• _DATA IN THIS EXERCISE_:
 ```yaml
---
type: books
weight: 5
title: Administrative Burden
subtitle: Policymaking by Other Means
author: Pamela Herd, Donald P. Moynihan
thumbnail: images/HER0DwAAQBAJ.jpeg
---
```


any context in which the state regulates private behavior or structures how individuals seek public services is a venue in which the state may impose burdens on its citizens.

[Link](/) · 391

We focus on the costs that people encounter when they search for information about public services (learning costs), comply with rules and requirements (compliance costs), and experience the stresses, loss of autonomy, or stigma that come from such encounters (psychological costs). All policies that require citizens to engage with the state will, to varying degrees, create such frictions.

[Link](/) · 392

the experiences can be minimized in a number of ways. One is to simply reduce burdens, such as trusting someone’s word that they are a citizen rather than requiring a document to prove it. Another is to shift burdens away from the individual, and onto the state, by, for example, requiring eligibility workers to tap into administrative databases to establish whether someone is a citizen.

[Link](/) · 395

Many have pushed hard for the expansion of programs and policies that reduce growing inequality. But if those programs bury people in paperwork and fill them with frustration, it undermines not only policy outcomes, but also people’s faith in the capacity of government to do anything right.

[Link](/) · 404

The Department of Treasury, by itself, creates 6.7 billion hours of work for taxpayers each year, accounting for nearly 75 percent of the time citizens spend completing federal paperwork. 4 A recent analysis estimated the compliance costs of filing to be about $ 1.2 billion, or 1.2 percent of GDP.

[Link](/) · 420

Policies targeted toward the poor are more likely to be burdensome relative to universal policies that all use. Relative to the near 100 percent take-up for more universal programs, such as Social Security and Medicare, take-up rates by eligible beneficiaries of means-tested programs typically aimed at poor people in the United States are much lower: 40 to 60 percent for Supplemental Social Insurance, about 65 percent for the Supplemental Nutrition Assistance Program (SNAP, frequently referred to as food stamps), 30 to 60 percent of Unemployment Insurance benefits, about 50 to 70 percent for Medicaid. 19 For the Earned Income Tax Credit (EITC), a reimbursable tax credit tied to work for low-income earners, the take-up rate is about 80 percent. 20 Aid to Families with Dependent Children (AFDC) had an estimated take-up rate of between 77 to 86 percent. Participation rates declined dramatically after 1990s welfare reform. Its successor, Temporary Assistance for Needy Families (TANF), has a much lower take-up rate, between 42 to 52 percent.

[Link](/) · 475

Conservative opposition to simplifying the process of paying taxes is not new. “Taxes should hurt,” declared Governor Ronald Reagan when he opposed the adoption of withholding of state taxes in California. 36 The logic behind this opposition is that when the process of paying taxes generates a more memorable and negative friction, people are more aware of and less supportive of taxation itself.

---

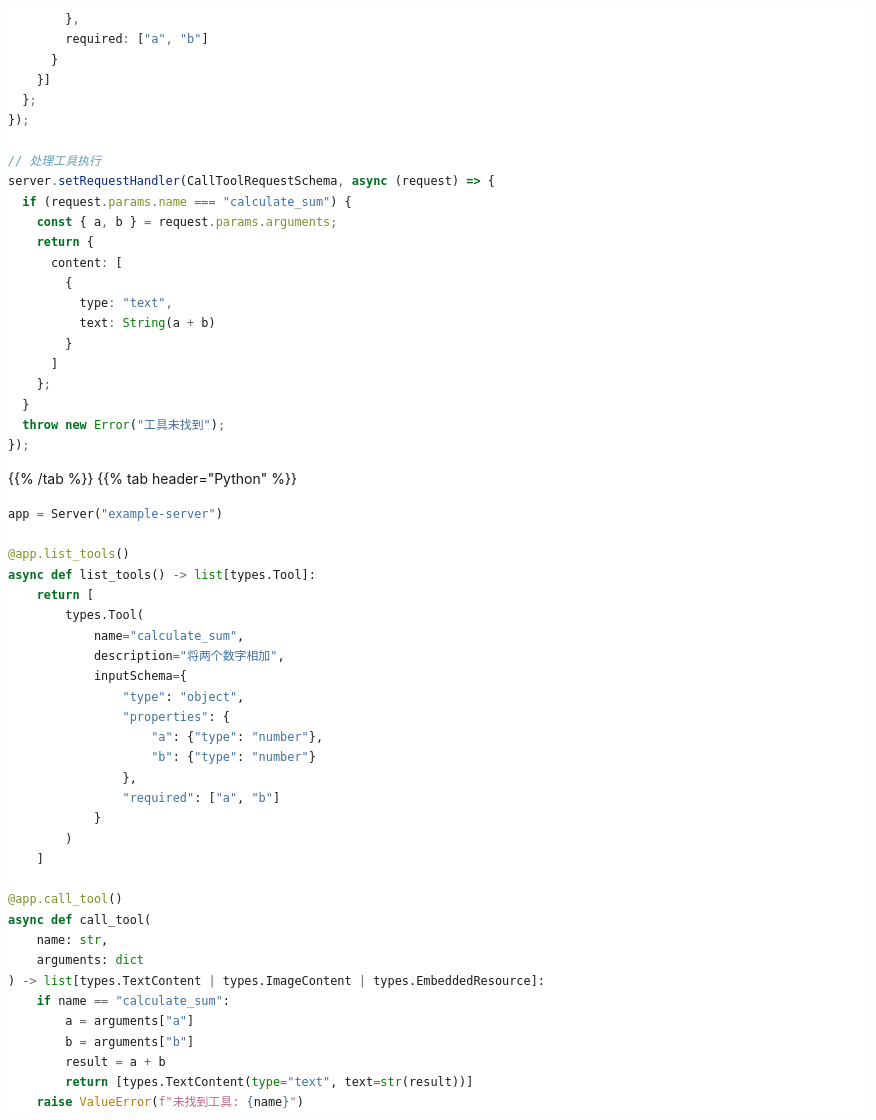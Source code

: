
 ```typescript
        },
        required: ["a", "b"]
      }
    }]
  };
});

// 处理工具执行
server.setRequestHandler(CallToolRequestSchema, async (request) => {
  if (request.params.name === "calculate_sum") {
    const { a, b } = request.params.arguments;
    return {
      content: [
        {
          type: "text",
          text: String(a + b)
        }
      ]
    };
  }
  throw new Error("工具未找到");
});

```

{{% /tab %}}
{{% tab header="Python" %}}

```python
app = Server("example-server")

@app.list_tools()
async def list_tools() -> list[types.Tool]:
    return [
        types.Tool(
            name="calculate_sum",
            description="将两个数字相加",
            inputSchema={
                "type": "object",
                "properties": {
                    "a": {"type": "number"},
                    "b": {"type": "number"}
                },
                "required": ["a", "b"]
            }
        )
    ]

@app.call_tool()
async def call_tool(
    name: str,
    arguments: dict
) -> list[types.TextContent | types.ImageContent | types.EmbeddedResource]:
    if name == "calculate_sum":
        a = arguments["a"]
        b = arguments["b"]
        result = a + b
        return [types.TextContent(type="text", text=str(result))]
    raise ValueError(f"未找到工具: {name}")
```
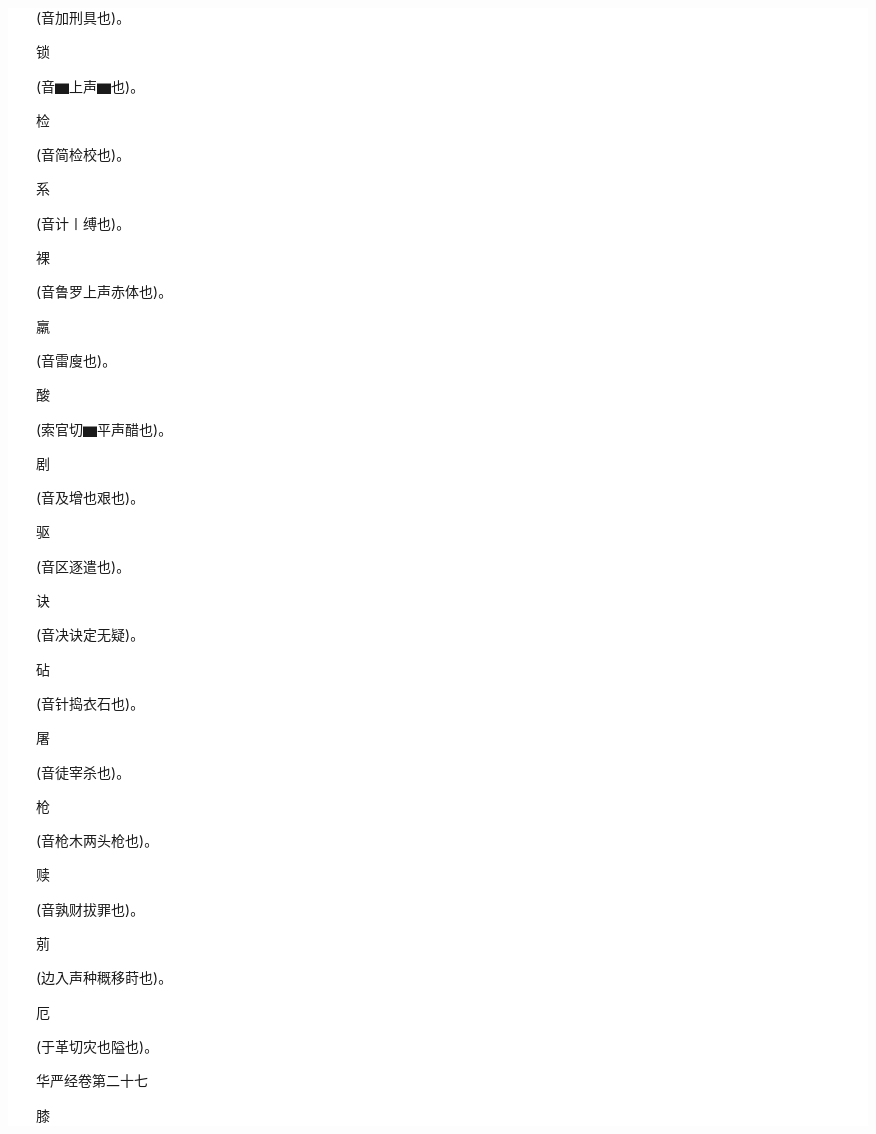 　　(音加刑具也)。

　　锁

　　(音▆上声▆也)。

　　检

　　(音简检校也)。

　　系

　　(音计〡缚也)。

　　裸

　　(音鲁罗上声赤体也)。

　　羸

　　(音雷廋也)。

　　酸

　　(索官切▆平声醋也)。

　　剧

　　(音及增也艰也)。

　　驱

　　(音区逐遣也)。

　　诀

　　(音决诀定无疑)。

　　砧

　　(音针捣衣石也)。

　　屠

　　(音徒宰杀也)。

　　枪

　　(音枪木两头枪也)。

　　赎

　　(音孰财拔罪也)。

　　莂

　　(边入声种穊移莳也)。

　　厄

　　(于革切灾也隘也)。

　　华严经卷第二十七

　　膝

• _EXERCISE REQUIREMENTS_:
From the lines above, copy those that contain the word "public".

• _EXERCISE RESULT_:
any context in which the state regulates private behavior or structures how individuals seek public services is a venue in which the state may impose burdens on its citizens.
We focus on the costs that people encounter when they search for information about public services (learning costs), comply with rules and requirements (compliance costs), and experience the stresses, loss of autonomy, or stigma that come from such encounters (psychological costs). All policies that require citizens to engage with the state will, to varying degrees, create such frictions.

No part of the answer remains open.